» **EXERCISE GOAL**
A stretch of the entries below is to be set down exactly, running from the line with "for each $i\in[n]$." through the line with "call here the .", both included, and no other line.

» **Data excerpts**
◆ ◆ ◆ ◆ ◆ ◆ ◆
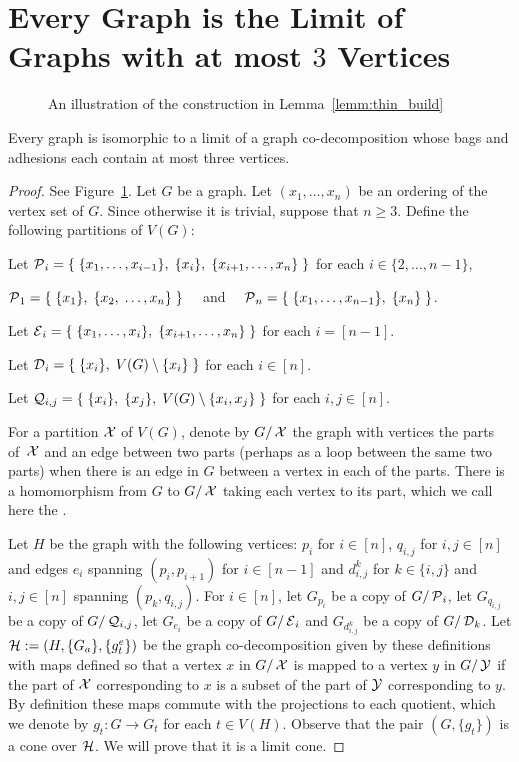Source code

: \section{Every Graph is the Limit of Graphs with at most $3$ Vertices}\label{appendix: tree shape important}

\begin{figure}
    \centering
    \caption{An illustration of the construction in Lemma~\ref{lemm:thin_build}}
    \label{fig:graph_co}
\end{figure}


\begin{lemma}\label{lemm:thin_build}
    Every graph is isomorphic to a limit of a graph co-decomposition whose bags and adhesions each contain at most three vertices.
\end{lemma}
\begin{proof}
    See Figure~\ref{fig:graph_co}.
    Let $G$ be a graph. Let $(x_1,\ldots,x_n)$ be an ordering of the vertex set of $G$. Since otherwise it is trivial, suppose that $n\ge 3$. Define the following partitions of $V(G)$:
    
    Let $\operatorname{\mathcal{P}}_i=\{\;\{x_1,\ldots,x_{i-1}\},\;\{x_{i}\},\;\{x_{i+1},\ldots,x_n\}\;\}$ for each $i\in\{2,\ldots,n-1\}$,
    
    $\operatorname{\mathcal{P}}_1=\{\;\{x_1\},\;\{x_{2},\;\ldots,x_n\}\;\}\quad$ and $\quad\operatorname{\mathcal{P}}_n=\{\;\{x_1,\ldots,x_{n-1}\},\;\{x_{n}\}\;\}$.
    
    Let $\operatorname{\mathcal{E}}_i=\{\;\{x_1,\ldots,x_{i}\},\;\{x_{i+1},\ldots,x_n\}\;\}$ for each $i=[n-1]$.
    
    Let $\operatorname{\mathcal{D}}_i=\{\;\{x_i\},\; V(G)\setminus\{x_{i}\}\;\}$ for each $i\in[n]$.
    
    Let $\operatorname{\mathcal{Q}}_{i,j}=\{\;\{x_i\},\;\{x_j\},\; V(G)\setminus\{x_i,x_j\}\;\}$ for each $i,j\in[n]$.
    
    \noindent For a partition $\operatorname{\mathcal{X}}$ of $V(G)$, denote by $G/\operatorname{\mathcal{X}}$ the graph with vertices the parts of~$\operatorname{\mathcal{X}}$ and an edge between two parts (perhaps as a loop between the same two parts) when there is an edge in $G$ between a vertex in each of the parts. There is a homomorphism from $G$ to $G/\operatorname{\mathcal{X}}$ taking each vertex to its part, which we call here the .

    Let $H$ be the graph with the following vertices: $p_i$ for $i\in[n]$, $q_{i,j}$ for $i,j\in[n]$ and edges $e_i$ spanning $(p_i,p_{i+1})$ for $i\in[n-1]$ and $d_{i,j}^k$ for $k\in\{i,j\}$ and $i,j\in[n]$ spanning $(p_k,q_{i,j})$. For $i\in [n]$, let $G_{p_i}$ be a copy of $G/\operatorname{\mathcal{P}}_i$, let $G_{q_{i,j}}$ be a copy of $G/\operatorname{\mathcal{Q}}_{i,j}$, let $G_{e_i}$ be a copy of $G/\operatorname{\mathcal{E}}_i$ and $G_{d_{i,j}^k}$ be a copy of $G/\operatorname{\mathcal{D}}_k$. Let $\operatorname{\mathcal{H}}:=(H,\{G_a\},\{g_t^e\})$ be the graph co-decomposition given by these definitions with maps defined so that a vertex $x$ in $G/\operatorname{\mathcal{X}}$ is mapped to a vertex $y$ in $G/\operatorname{\mathcal{Y}}$ if the part of $\operatorname{\mathcal{X}}$ corresponding to $x$ is a subset of the part of $\operatorname{\mathcal{Y}}$ corresponding to $y$. By definition these maps commute with the projections to each quotient, which we denote by $g_t:G\rightarrow G_t$ for each $t\in V(H)$. Observe that the pair $(G,\{g_t\})$ is a cone over $\operatorname{\mathcal{H}}$. We will prove that it is a limit cone.


\end{proof}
◆ ◆ ◆ ◆ ◆ ◆ ◆
» **ANSWER TO THIS TASK**
    Let $\operatorname{\mathcal{D}}_i=\{\;\{x_i\},\; V(G)\setminus\{x_{i}\}\;\}$ for each $i\in[n]$.
    
    Let $\operatorname{\mathcal{Q}}_{i,j}=\{\;\{x_i\},\;\{x_j\},\; V(G)\setminus\{x_i,x_j\}\;\}$ for each $i,j\in[n]$.
    
    \noindent For a partition $\operatorname{\mathcal{X}}$ of $V(G)$, denote by $G/\operatorname{\mathcal{X}}$ the graph with vertices the parts of~$\operatorname{\mathcal{X}}$ and an edge between two parts (perhaps as a loop between the same two parts) when there is an edge in $G$ between a vertex in each of the parts. There is a homomorphism from $G$ to $G/\operatorname{\mathcal{X}}$ taking each vertex to its part, which we call here the .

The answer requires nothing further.